O Do Zero Ao Topo, marca de empreendedorismo do InfoMoney, explica neste guia o que é Lean Startup; qual o objetivo da startup enxuta; e como aplicar a metodologia Lean. Também mostra qual a relação entre o Lean Startup e o produto viável mínimo (MVP), e entre o Lean Startup e outras metodologias. Por fim, mostra alguns negócios que aplicaram o Lean Startup.
O que é Lean Startup?
O Lean Startup é uma metodologia de criação de produtos e serviços inovadores descrita no livro “A Startup Enxuta”, de Eric Ries. A proposta do autor é que a inovação contínua e sustentável depende de um processo correto – e não de uma ideia genial, ou do melhor timing de mercado. E esse processo pode ser aprendido e ensinado.

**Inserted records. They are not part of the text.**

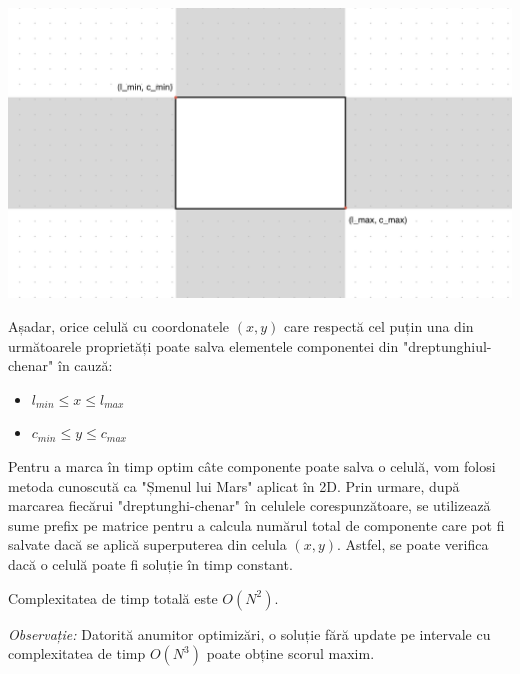 \documentclass[ro]{problem}
\begin{document}
\begin{center}
    \includegraphics[width=\textwidth]{foc-descriere-coverage.png}
\end{center}

\noindent Așadar, orice celulă cu coordonatele $(x, y)$ care respectă cel puțin una din următoarele proprietăți poate salva elementele componentei din "dreptunghiul-chenar" în cauză:
\begin{itemize}
\item $l_{min} \leq x \leq l_{max}$
\item $c_{min} \leq y \leq c_{max}$
\end{itemize}

\noindent Pentru a marca în timp optim câte componente poate salva o celulă, vom folosi metoda cunoscută ca "Șmenul lui Mars" aplicat în 2D. Prin urmare, după marcarea fiecărui "dreptunghi-chenar" în celulele corespunzătoare, se utilizează sume prefix pe matrice pentru a calcula numărul total de componente care pot fi salvate dacă se aplică superputerea din celula $(x, y)$. Astfel, se poate verifica dacă o celulă poate fi soluție în timp constant.

\noindent Complexitatea de timp totală este $O(N^2)$.

\emph{Observație:} Datorită anumitor optimizări, o soluție fără update pe intervale cu complexitatea de timp $O(N^3)$ poate obține scorul maxim.
\end{document}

“O sucesso de uma startup não é consequência de bons genes ou de estar no lugar certo na hora certa. O sucesso de uma startup pode ser construído (…). Empreender é administrar. Uma startup é uma instituição, não um produto, assim, requer um novo tipo de gestão, especificamente constituída para seu contexto de extrema incerteza”, escreve Ries.
O autor também defende que empreendedores estão por toda parte – e que a abordagem da startup enxuta pode funcionar em empresas de qualquer tamanho e em qualquer setor ou atividade.

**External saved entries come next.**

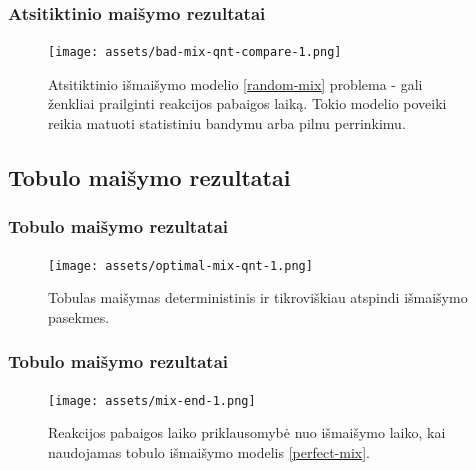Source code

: \documentclass{beamer}
\begin{document}
\begin{frame}
    \frametitle{Atsitiktinio maišymo rezultatai}
    \begin{figure}
        \centering
        \texttt{[image: assets/bad-mix-qnt-compare-1.png]}
        \caption{Atsitiktinio išmaišymo modelio \eqref{random-mix} problema - gali ženkliai prailginti reakcijos pabaigos laiką. Tokio modelio poveiki reikia matuoti statistiniu bandymu arba pilnu perrinkimu. }
    \end{figure}
\end{frame}

\subsection{Tobulo maišymo rezultatai}
\begin{frame}
\frametitle{Tobulo maišymo rezultatai}
\begin{figure}
\centering
\texttt{[image: assets/optimal-mix-qnt-1.png]}
\caption{Tobulas maišymas deterministinis ir tikroviškiau atspindi išmaišymo pasekmes.}
\end{figure}
\end{frame}

\begin{frame}
    \frametitle{Tobulo maišymo rezultatai}
    \begin{figure}
        \centering
        \texttt{[image: assets/mix-end-1.png]}
        \caption{Reakcijos pabaigos laiko priklausomybė nuo išmaišymo laiko, kai naudojamas tobulo išmaišymo modelis \eqref{perfect-mix}.}
    \end{figure}
\end{frame}
\end{document}

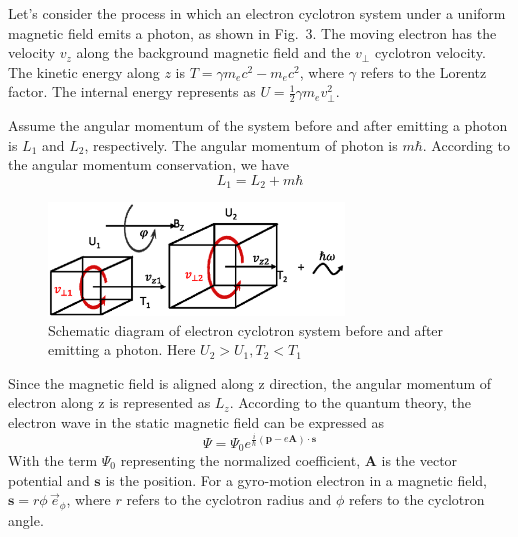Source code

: \documentclass{cpbtex}
\begin{document}
\begin{CJK*}{GBK}{song}
Let's consider the process in which an electron cyclotron system under a uniform magnetic field emits a photon, as shown in Fig.~3. The moving electron has the velocity $v_z$ along the background magnetic field and the $v_\perp$ cyclotron velocity. The kinetic energy along $z$ is $T = \gamma m_e c^2 - m_e c^2$, where $\gamma$ refers to the Lorentz factor. The internal energy represents as $U = \frac{1}{2} \gamma m_e v_\perp^2$. 

Assume the angular momentum of the system before and after emitting a photon is $L_1$ and $L_2$, respectively. The angular momentum of photon is $m\hbar$. According to the angular momentum conservation, we have
\begin{equation}
L_1 = L_2 + m\hbar \label{eq:AngularCon} 
\end{equation}

\begin{figure}
\centering
\includegraphics[width=0.7\textwidth]{Figure3.eps}%
\caption{\label{fig:Schematic}Schematic diagram of electron cyclotron system before and after emitting a photon. Here \(U_2>U_1, T_2<T_1\)}
\end{figure}


Since the magnetic field is aligned along z direction, the angular momentum of electron along z is represented as $L_z$. According to the quantum theory, the electron wave in the static magnetic field can be expressed as
\begin{equation}
\Psi = \Psi_0 e^{\frac{i}{\hbar} (\mathbf{p} - e\mathbf{A}) \cdot \mathbf{s}} \label{eq:psi}
\end{equation}
With the term $\Psi_0$ representing the normalized coefficient, $\mathbf{A}$ is the vector potential and $\mathbf{s}$ is the position. For a gyro-motion electron in a magnetic field, $\mathbf{s} = r\phi\,\vec{e}_\phi$, where $r$ refers to the cyclotron radius and $\phi$ refers to the cyclotron angle. 


\end{CJK*}
\end{document}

“À medida que o mundo fica mais incerto, é cada vez mais difícil prever o futuro. Os métodos antigos de administração não estão à altura da tarefa. Planejamento e previsão são precisos apenas quando baseados num histórico operacional longo e estável, e num ambiente relativamente estático.”

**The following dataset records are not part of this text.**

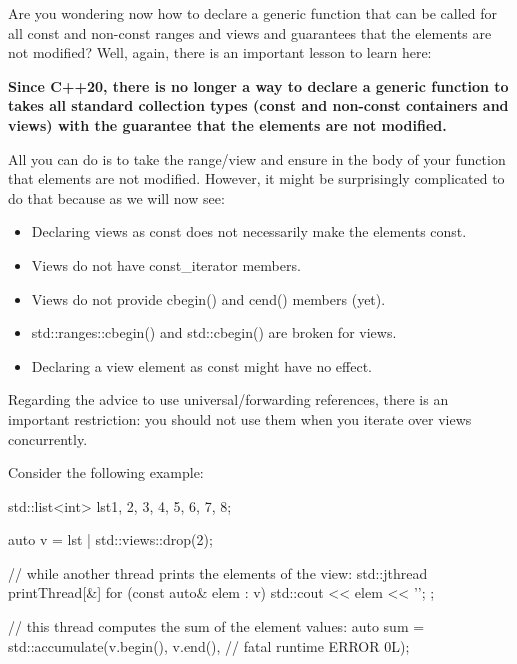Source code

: Are you wondering now how to declare a generic function that can be called for all const and non-const ranges and views and guarantees that the elements are not modified? Well, again, there is an important lesson to learn here:

\textbf{Since C++20, there is no longer a way to declare a generic function to takes all standard collection types (const and non-const containers and views) with the guarantee that the elements are not modified.}

All you can do is to take the range/view and ensure in the body of your function that elements are not modified. However, it might be surprisingly complicated to do that because as we will now see:

\begin{itemize}
\item
Declaring views as const does not necessarily make the elements const.

\item
Views do not have const\_iterator members.

\item
Views do not provide cbegin() and cend() members (yet).

\item
std::ranges::cbegin() and std::cbegin() are broken for views.

\item
Declaring a view element as const might have no effect.
\end{itemize}


Regarding the advice to use universal/forwarding references, there is an important restriction: you should not use them when you iterate over views concurrently.

Consider the following example:

\begin{cpp}
std::list<int> lst{1, 2, 3, 4, 5, 6, 7, 8};

auto v = lst | std::views::drop(2);

// while another thread prints the elements of the view:
std::jthread printThread{[&] {
		for (const auto& elem : v) {
			std::cout << elem << '\n';
		}
}};

// this thread computes the sum of the element values:
auto sum = std::accumulate(v.begin(), v.end(), // fatal runtime ERROR
0L);
\end{cpp}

Qual o objetivo do Lean Startup?
Em “A Startup Enxuta”, Ries mostra como pensar e construir produtos e serviços inovadores, mas ainda assim mantendo a sustentabilidade financeira do negócio. O objetivo da metodologia é reduzir risco, prejuízo e tempo envolvidos na criação, no estabelecimento e no sucesso de startups.
Segundo Ries, muitos empreendimentos inovadores cometem o mesmo erro dos empreendimentos tradicionais: trabalham incansavelmente em produtos e serviços sem ter quase nenhuma validação, apoiando-se em pesquisas de mercado, grupos de foco e até mesmo apenas na intuição de seus líderes.
“Desde o começo, minha esperança foi encontrar maneiras de eliminar os inúmeros desperdícios que observava ao meu redor: startups que faziam produtos que ninguém queria, novos produtos retirados das prateleiras, incontáveis sonhos irrealizados (…). Em pouco tempo, percebi que devia me concentrar no movimento da startup enxuta em período integral. Minha missão: melhorar a taxa de sucesso de novos produtos inovadores no mundo inteiro.”
Como aplicar o Lean Startup?
Tradicionalmente, o primeiro passo para iniciar um empreendimento é montar um plano de negócios a partir do entendimento dos problemas e de potenciais soluções.
Já para os negócios que adotam o Lean Startup, a indicação é também identificar uma oportunidade de oportunidade de mercado, mas escrever apenas um Business Model Canvas. O Canvas é uma representação visual dos aspectos essenciais de um modelo de negócio.
O segundo passo é usar o Canvas para construir hipóteses de negócio, e uma forma de testar essas hipóteses. Essa forma é um produto viável mínimo (ou minimum viable product, MVP). O MVP é um protótipo do seu produto ou serviço, que deve ser feito com o mínimo de recursos possíveis, apenas para testar a aceitação do mercado.
Pense em um aplicativo para celular, por exemplo. Em vez de contratar muitos engenheiros de software e passar horas e horas criando o aplicativo em sua melhor versão, no MVP o empreendedor foca apenas em desenvolver as telas essenciais, com boa parte de suas aprovações posteriores feita manualmente.
O terceiro passo é testar as suposições fundamentais do produto viável mínimo com os primeiros clientes. No quarto passo, o empreendedor deve coletar as avaliações deles não apenas sobre essa solução experimental, mas sobre a proposta de valor do negócio e os canais de aquisição e distribuição usados.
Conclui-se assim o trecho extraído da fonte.